Work instruction
In the copy, include every entry exactly but none of the pictures.

──────────────────────────────

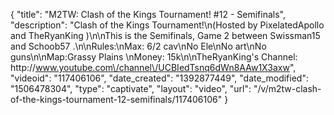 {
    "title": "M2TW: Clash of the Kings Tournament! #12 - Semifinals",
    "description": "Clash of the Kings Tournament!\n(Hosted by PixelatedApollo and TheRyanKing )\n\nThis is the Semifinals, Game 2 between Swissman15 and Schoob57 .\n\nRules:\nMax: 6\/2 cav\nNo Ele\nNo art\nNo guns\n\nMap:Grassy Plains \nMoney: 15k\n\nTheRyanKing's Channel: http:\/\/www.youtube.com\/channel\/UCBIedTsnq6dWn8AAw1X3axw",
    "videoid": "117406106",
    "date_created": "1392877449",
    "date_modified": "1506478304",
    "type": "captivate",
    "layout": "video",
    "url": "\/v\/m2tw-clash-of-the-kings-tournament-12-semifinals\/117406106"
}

──────────────────────────────

Problem solution
 {
    "title": "M2TW: Clash of the Kings Tournament! #12 - Semifinals",
    "description": "Clash of the Kings Tournament!\n(Hosted by PixelatedApollo and TheRyanKing )\n\nThis is the Semifinals, Game 2 between Swissman15 and Schoob57 .\n\nRules:\nMax: 6\/2 cav\nNo Ele\nNo art\nNo guns\n\nMap:Grassy Plains \nMoney: 15k\n\nTheRyanKing's Channel: http:\/\/www.youtube.com\/channel\/UCBIedTsnq6dWn8AAw1X3axw",
    "videoid": "117406106",
    "date_created": "1392877449",
    "date_modified": "1506478304",
    "type": "captivate",
    "layout": "video",
    "url": "\/v\/m2tw-clash-of-the-kings-tournament-12-semifinals\/117406106"
}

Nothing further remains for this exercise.